Andrea membuka pintu begitu Damian pamit. Langkah kaki yang sudah polos tanpa sepatu itu senyap tak kedengaran menimbulkan suara. Andrea meletakkan tasnya sembarangan kesofa diruang tamu. Andrea menuju dapur dan menuang air kegelas. Andrea menepuk pelan dadanya beberapa kali setelah selesai meneguk air yang membasahi dahaga.
"Kenapa aku berdebar seperti ini sih?"
Ketika masih sibuk dengan prasangka tak terduganya listrik apartemen padam, membuat Andrea sontak menjerit kaget. "Astaga, Kenapa listriknya mati? Tidak biasanya.." Kini Andrea mulai meraba, mencari cari dimana kiranya mereka menyimpan lilin untuk dijadikan penerangan sementara.
Andrea masih sibuk membuka tutup laci ketika telinganya jelas mendengar suara sepatu bersentuhan dengan lantai dari arah belakang. Tuk, tuk, tuk... Andrea tertegun sesaat. Darahnya berdesir seketika teracuni oleh rasa takut, jantungnya berpacu, siapa yang datang? Hantu kah? Makin mendekat..
Tanpa bisa melihat keadaan yang memang gelap gulita Andrea teriak. Berharap dengan itu ada sesuatu yang bisa menyelamatkan nya dari suasana mencekam sekarang ini.
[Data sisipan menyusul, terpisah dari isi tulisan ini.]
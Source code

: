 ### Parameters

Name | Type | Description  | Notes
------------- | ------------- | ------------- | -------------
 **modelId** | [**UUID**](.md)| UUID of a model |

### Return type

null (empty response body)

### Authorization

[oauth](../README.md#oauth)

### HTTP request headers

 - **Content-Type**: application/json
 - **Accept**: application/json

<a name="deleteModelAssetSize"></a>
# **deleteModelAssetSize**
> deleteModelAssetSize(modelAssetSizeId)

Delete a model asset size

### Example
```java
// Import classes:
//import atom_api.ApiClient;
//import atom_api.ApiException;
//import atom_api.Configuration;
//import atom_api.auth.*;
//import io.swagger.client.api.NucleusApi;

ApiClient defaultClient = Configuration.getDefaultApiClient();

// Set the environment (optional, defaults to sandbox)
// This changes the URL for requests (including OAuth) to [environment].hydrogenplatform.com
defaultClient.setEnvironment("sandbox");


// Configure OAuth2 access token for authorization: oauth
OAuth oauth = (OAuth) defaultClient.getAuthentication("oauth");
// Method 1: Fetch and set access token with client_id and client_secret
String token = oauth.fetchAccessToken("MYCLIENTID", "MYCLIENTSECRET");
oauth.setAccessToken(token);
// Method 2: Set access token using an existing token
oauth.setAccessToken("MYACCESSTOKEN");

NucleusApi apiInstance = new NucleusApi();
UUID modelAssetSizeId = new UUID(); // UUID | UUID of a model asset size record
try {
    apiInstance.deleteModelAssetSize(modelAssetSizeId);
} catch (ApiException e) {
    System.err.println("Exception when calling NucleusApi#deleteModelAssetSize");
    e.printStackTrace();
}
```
"Aaaaaaa! Mmbbbmmp!" Andrea tak kuasa ketika mulutnya dibekap. Jelas saja itu membuatnya meronta. Apalagi yang bisa dilakukannya, airmata ketakutan sudah menetes. Jelas dirasakannya tangan itu hangat menutup mulut mungilnya, bukan hantu seperti yang sempat melintas dibenaknya. Ini manusia! Tapi siapa? Kenapa bisa masuk? Rentetan pertanyaan itu muncul diantara udara yang mulai sedikit masuk ke paru-parunya.
"Kau takut?"
Deg. Andrea terdiam kaku ketika suara itu muncul dekat sekali. Suara yang tidak asing ditelinganya. Dengan keberanian bercampur penasaran perlahan Andrea melepaskan tangan hangat nan kekar itu, berbalik.
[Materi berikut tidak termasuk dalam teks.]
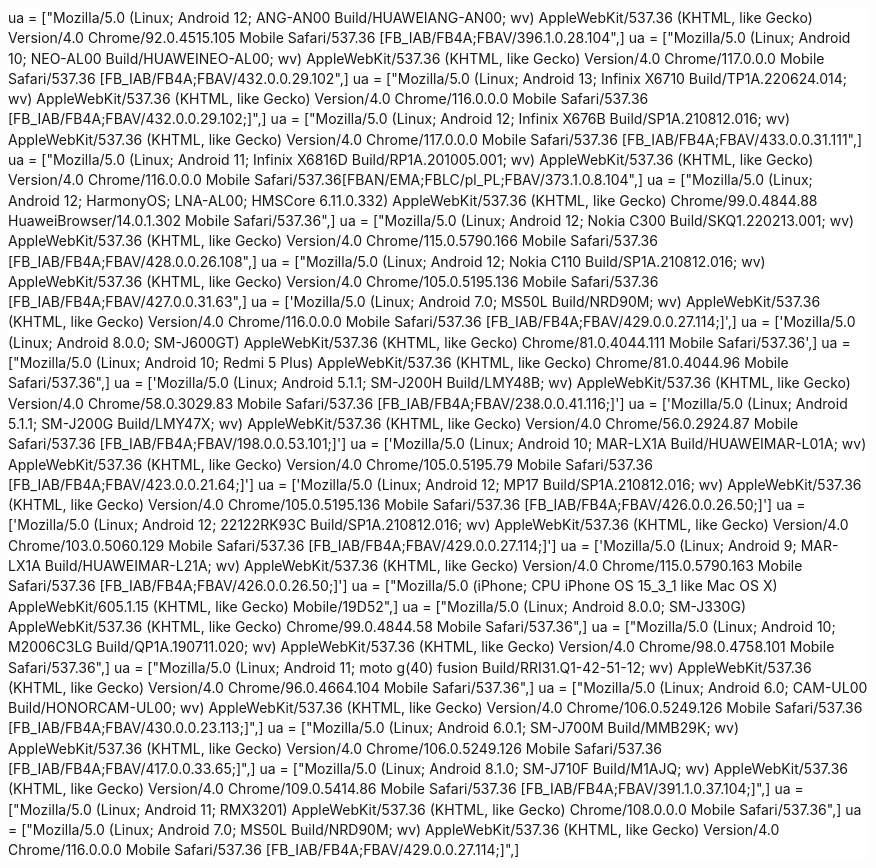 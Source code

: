 ua = ["Mozilla/5.0 (Linux; Android 12; ANG-AN00 Build/HUAWEIANG-AN00; wv) AppleWebKit/537.36 (KHTML, like Gecko) Version/4.0 Chrome/92.0.4515.105 Mobile Safari/537.36 [FB_IAB/FB4A;FBAV/396.1.0.28.104",]
ua = ["Mozilla/5.0 (Linux; Android 10; NEO-AL00 Build/HUAWEINEO-AL00; wv) AppleWebKit/537.36 (KHTML, like Gecko) Version/4.0 Chrome/117.0.0.0 Mobile Safari/537.36 [FB_IAB/FB4A;FBAV/432.0.0.29.102",]
ua = ["Mozilla/5.0 (Linux; Android 13; Infinix X6710 Build/TP1A.220624.014; wv) AppleWebKit/537.36 (KHTML, like Gecko) Version/4.0 Chrome/116.0.0.0 Mobile Safari/537.36 [FB_IAB/FB4A;FBAV/432.0.0.29.102;]",]
ua = ["Mozilla/5.0 (Linux; Android 12; Infinix X676B Build/SP1A.210812.016; wv) AppleWebKit/537.36 (KHTML, like Gecko) Version/4.0 Chrome/117.0.0.0 Mobile Safari/537.36 [FB_IAB/FB4A;FBAV/433.0.0.31.111",]
ua = ["Mozilla/5.0 (Linux; Android 11; Infinix X6816D Build/RP1A.201005.001; wv) AppleWebKit/537.36 (KHTML, like Gecko) Version/4.0 Chrome/116.0.0.0 Mobile Safari/537.36[FBAN/EMA;FBLC/pl_PL;FBAV/373.1.0.8.104",]
ua = ["Mozilla/5.0 (Linux; Android 12; HarmonyOS; LNA-AL00; HMSCore 6.11.0.332) AppleWebKit/537.36 (KHTML, like Gecko) Chrome/99.0.4844.88 HuaweiBrowser/14.0.1.302 Mobile Safari/537.36",]
ua = ["Mozilla/5.0 (Linux; Android 12; Nokia C300 Build/SKQ1.220213.001; wv) AppleWebKit/537.36 (KHTML, like Gecko) Version/4.0 Chrome/115.0.5790.166 Mobile Safari/537.36 [FB_IAB/FB4A;FBAV/428.0.0.26.108",]
ua = ["Mozilla/5.0 (Linux; Android 12; Nokia C110 Build/SP1A.210812.016; wv) AppleWebKit/537.36 (KHTML, like Gecko) Version/4.0 Chrome/105.0.5195.136 Mobile Safari/537.36 [FB_IAB/FB4A;FBAV/427.0.0.31.63",]
ua = ['Mozilla/5.0 (Linux; Android 7.0; MS50L Build/NRD90M; wv) AppleWebKit/537.36 (KHTML, like Gecko) Version/4.0 Chrome/116.0.0.0 Mobile Safari/537.36 [FB_IAB/FB4A;FBAV/429.0.0.27.114;]',]
ua = ['Mozilla/5.0 (Linux; Android 8.0.0; SM-J600GT) AppleWebKit/537.36 (KHTML, like Gecko) Chrome/81.0.4044.111 Mobile Safari/537.36',]
ua = ["Mozilla/5.0 (Linux; Android 10; Redmi 5 Plus) AppleWebKit/537.36 (KHTML, like Gecko) Chrome/81.0.4044.96 Mobile Safari/537.36",]
ua = ['Mozilla/5.0 (Linux; Android 5.1.1; SM-J200H Build/LMY48B; wv) AppleWebKit/537.36 (KHTML, like Gecko) Version/4.0 Chrome/58.0.3029.83 Mobile Safari/537.36 [FB_IAB/FB4A;FBAV/238.0.0.41.116;]']
ua = ['Mozilla/5.0 (Linux; Android 5.1.1; SM-J200G Build/LMY47X; wv) AppleWebKit/537.36 (KHTML, like Gecko) Version/4.0 Chrome/56.0.2924.87 Mobile Safari/537.36 [FB_IAB/FB4A;FBAV/198.0.0.53.101;]']
ua = ['Mozilla/5.0 (Linux; Android 10; MAR-LX1A Build/HUAWEIMAR-L01A; wv) AppleWebKit/537.36 (KHTML, like Gecko) Version/4.0 Chrome/105.0.5195.79 Mobile Safari/537.36 [FB_IAB/FB4A;FBAV/423.0.0.21.64;]']
ua = ['Mozilla/5.0 (Linux; Android 12; MP17 Build/SP1A.210812.016; wv) AppleWebKit/537.36 (KHTML, like Gecko) Version/4.0 Chrome/105.0.5195.136 Mobile Safari/537.36 [FB_IAB/FB4A;FBAV/426.0.0.26.50;]']
ua = ['Mozilla/5.0 (Linux; Android 12; 22122RK93C Build/SP1A.210812.016; wv) AppleWebKit/537.36 (KHTML, like Gecko) Version/4.0 Chrome/103.0.5060.129 Mobile Safari/537.36 [FB_IAB/FB4A;FBAV/429.0.0.27.114;]']
ua = ['Mozilla/5.0 (Linux; Android 9; MAR-LX1A Build/HUAWEIMAR-L21A; wv) AppleWebKit/537.36 (KHTML, like Gecko) Version/4.0 Chrome/115.0.5790.163 Mobile Safari/537.36 [FB_IAB/FB4A;FBAV/426.0.0.26.50;]']
ua = ["Mozilla/5.0 (iPhone; CPU iPhone OS 15_3_1 like Mac OS X) AppleWebKit/605.1.15 (KHTML, like Gecko) Mobile/19D52",]
ua = ["Mozilla/5.0 (Linux; Android 8.0.0; SM-J330G) AppleWebKit/537.36 (KHTML, like Gecko) Chrome/99.0.4844.58 Mobile Safari/537.36",]
ua = ["Mozilla/5.0 (Linux; Android 10; M2006C3LG Build/QP1A.190711.020; wv) AppleWebKit/537.36 (KHTML, like Gecko) Version/4.0 Chrome/98.0.4758.101 Mobile Safari/537.36",]
ua = ["Mozilla/5.0 (Linux; Android 11; moto g(40) fusion Build/RRI31.Q1-42-51-12; wv) AppleWebKit/537.36 (KHTML, like Gecko) Version/4.0 Chrome/96.0.4664.104 Mobile Safari/537.36",]
ua = ["Mozilla/5.0 (Linux; Android 6.0; CAM-UL00 Build/HONORCAM-UL00; wv) AppleWebKit/537.36 (KHTML, like Gecko) Version/4.0 Chrome/106.0.5249.126 Mobile Safari/537.36 [FB_IAB/FB4A;FBAV/430.0.0.23.113;]",]
ua = ["Mozilla/5.0 (Linux; Android 6.0.1; SM-J700M Build/MMB29K; wv) AppleWebKit/537.36 (KHTML, like Gecko) Version/4.0 Chrome/106.0.5249.126 Mobile Safari/537.36 [FB_IAB/FB4A;FBAV/417.0.0.33.65;]",]
ua = ["Mozilla/5.0 (Linux; Android 8.1.0; SM-J710F Build/M1AJQ; wv) AppleWebKit/537.36 (KHTML, like Gecko) Version/4.0 Chrome/109.0.5414.86 Mobile Safari/537.36 [FB_IAB/FB4A;FBAV/391.1.0.37.104;]",]
ua = ["Mozilla/5.0 (Linux; Android 11; RMX3201) AppleWebKit/537.36 (KHTML, like Gecko) Chrome/108.0.0.0 Mobile Safari/537.36",]
ua = ["Mozilla/5.0 (Linux; Android 7.0; MS50L Build/NRD90M; wv) AppleWebKit/537.36 (KHTML, like Gecko) Version/4.0 Chrome/116.0.0.0 Mobile Safari/537.36 [FB_IAB/FB4A;FBAV/429.0.0.27.114;]",]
Andrea mendorong tubuh kekar dihadapannya sedikit menjauh, dibantu sinar rembulan yang masuk merayap melalui celah jendela Andrea kini terbelalak dan langsung merasa kedua lututnya lemas ketika netra mereka bertemu. Lidahnya kaku.
__ADS_1
"Ini aku, Rea, Jangan takut, maaf aku mengagetkanmu" Tidak lain dan tidak bukan, pengusaha kaya, Alexander Dariel Lee kini dihadapannya, Airmata Andrea malah semakin deras ketika tubuh itu kini mendekat dan mendekapnya erat. Menyalurkan kerinduan disetiap sendi yang lama tak terjamah. Sampai pelukan itu dilepas Andrea masih sama, masih kaku seluruh organnya. Andrea kini paham alasan hatinya berdebar tak tenang seharian ini..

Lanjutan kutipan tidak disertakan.